I've Come to Burn Your Kingdom Down
by AngelBornOfHell
Summary: Volatile. Unsettling. Dangerous. Stubborn. I've been called all of it before, and more, whispered behind silk screens and ebony doors and painted fans and furtive hands. I've been called all of it and worse. But it doesn't matter. One day, they will all call me queen.
1. Prologue

Nobody who looks at me ever sees me.

I know that this sounds melodramatic, but kindly hear me out. Nobody who looks at me ever sees me. They see my once-insane, now-unstable, formerly-incarcerated aunt because I am the second child, the prodigious firebending little sister of a first-born son who is much more pleasant than I am. This in and of itself would not be so bad. My father is Fire Lord Zuko. It is only natural that at least one of children be able to bend fire. Unfortunately for me, the legacy of the last firebending princess is all too fresh in everyone's minds. It does not help that my parents named me Seika. Blue fire. Honestly. They named by brother Kaizen, change for the better.

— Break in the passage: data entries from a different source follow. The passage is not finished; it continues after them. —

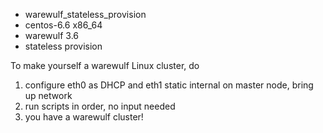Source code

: * warewulf_stateless_provision
* centos-6.6 x86_64
* warewulf 3.6
* stateless provision

To make yourself a warewulf Linux cluster, do 

1. configure eth0 as DHCP and eth1 static internal on master node, bring up network
2. run scripts in order, no input needed
3. you have a warewulf cluster!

But I couldn't have such an innocuous, uplifting name. No, I had to be "blue fire." Father told me there were two parts behind their reasoning. It was meant to be romantic, blue to reflect my mother's Water Tribe heritage and fire, for obvious reasons. Then I was born with blue eyes, and they just couldn't resist. That name could be excused. It was only a name, and my parents' reasoning satisfied the court. Just romantic symbolism. It all went to hell when I started bending blue fire. The last firebending princess bent blue fire, and she was unquestionably insane.

* * *

I wasn't trying to. I was thirteen and angry and I had just found out that the young lady my brother was courting at the time was secretly mocking him for being a Waterbender. She was only continuing their relationship because he was the Crown Prince. I could've let that go. I could've simply told Kaizen, told my parents, have her sent from court in disgrace. But then she started whispering that my mother was a whore, that she used that weapon between her legs and armed herself with the Fire Lord's seed, that she snagged him with a baby and kept him tied down with a firstborn son. I was thirteen, and I knew what a whore was. I was not on good terms with my mother, I never was, but she was no whore. I don't know how it happened. One second I was standing outside her room, listening to her gossip with the other aristocratic young ladies, and the next, the screens of her room were burning bright blue. They were all evacuated safely. But nobody ever looked at me the same ever again.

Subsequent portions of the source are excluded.